Tuesday, March 21, 2017

Remembering Chuck Berry

Chuck Berry, straddling the line between . . .
On a sunny Sunday afternoon in the spring of '93, I sat myself down in the household wicker chair, opened my copy of Spy magazine, and read a piece detailing the sexual proclivities of one Chuck Berry. When I was done, I put the magazine down, got up from my chair, went outside and took a very long walk.

With every step I took I wished there was some way to un-read what I'd just read.

It seems like every memorial to the late Chuck Berry begins with a caveat of regret -- he was, evidently, a real piece of work -- and reading that profile (and suspecting the truth of it) is mine.

But of course there is also this: some ten years before I read that piece, I saw black-and-white footage of Chuck doing his thing for a television audience, back in the day.

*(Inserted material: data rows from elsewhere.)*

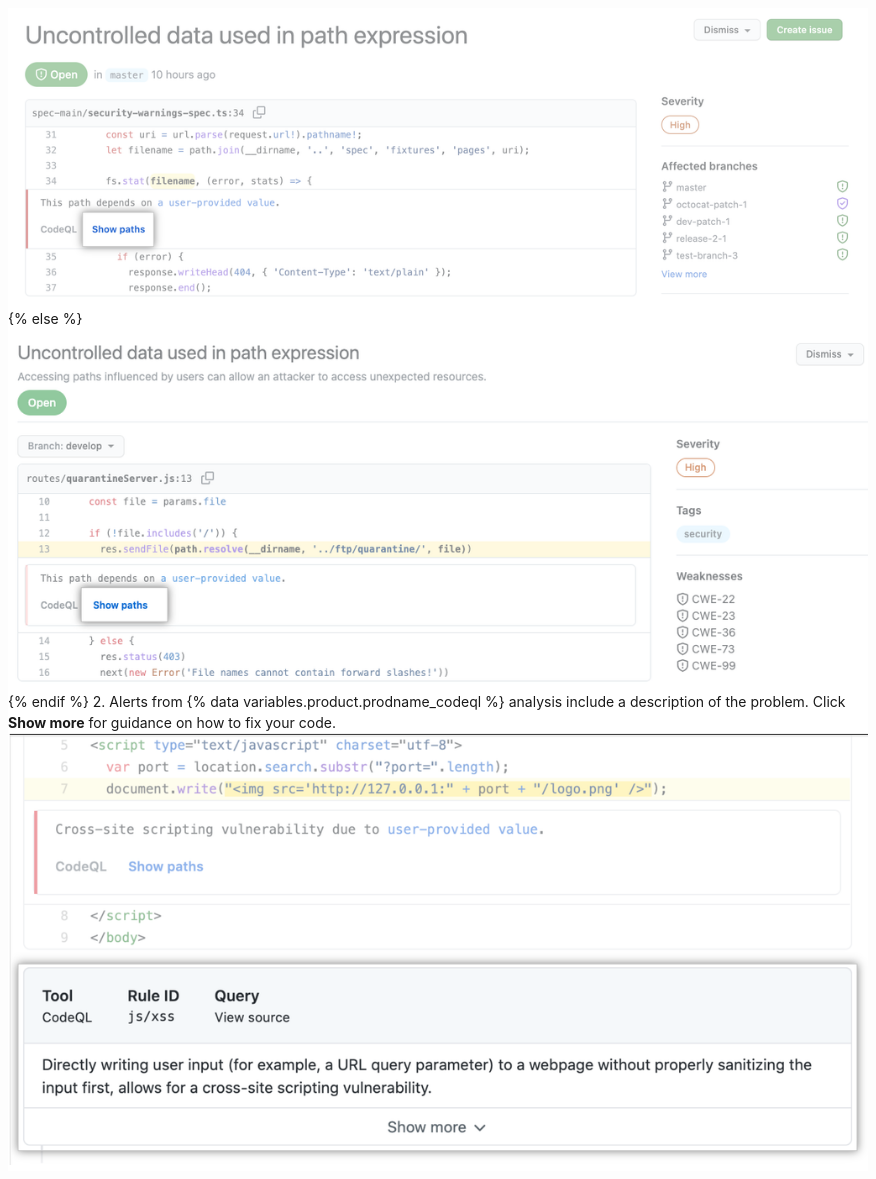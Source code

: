    ![The "Show paths" link on an alert](/assets/images/help/repository/code-scanning-show-paths.png)
   {% else %}
   ![The "Show paths" link on an alert](/assets/images/enterprise/3.4/repository/code-scanning-show-paths.png)
   {% endif %}
2. Alerts from {% data variables.product.prodname_codeql %} analysis include a description of the problem. Click **Show more** for guidance on how to fix your code.
   ![Details for an alert](/assets/images/help/repository/code-scanning-alert-details.png)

Let's go ahead and say I saw this in1983. By then I had attended a few rock shows, and had been in the presence of some powerful guitar performances. But here on this little glass screen, I now saw what those younger, whiter yahoos were trying to measure up to.

I still get the shivers, watching this. And how crazy is that? Video was killing the radio star in '83 by importing powerful moving images (including -- especially -- girls, girls, girls) to impart some sense of what the music was like when you saw it live. But here all you've got is a guy and his guitar. Four older fellas trying to keep up, a French audience doing the seated dance. And there is absolutely no mistaking the power and athleticism and raw sexuality of the man's . . . guitar? The innocent observer is tempted to add "Seriously?" But the truth is after you see this you don't see the guitar in any other way. He owned it.

Watching Chuck, millions of scrawny boys who couldn't throw a ball never mind a punch suddenly realised they could forget all about that macho shit and learn how to play guitar. And we did -- some of us quite late in life.

Related: Chuck Berry invented the idea of rock 'n' roll, says Bill (not the Rolling Stone) Wyman. "Berry went gangsta on the world," says Mark Reynolds. Reynolds' piece is especially good for its inclusion and break-down of some footage from a 1972 performance on a German TV soundstage -- highly recommended.

2 comments:

Andrew said...

Nice tribute to a complex, talented and all-too-human individual. It's good to see that you're still writing about music. - Andrew (formerly of bloggedy blog, all those years ago).

Whisky Prajer said...

Yah! Never mind the bullocks, Andrew! Super-swell to hear from you again.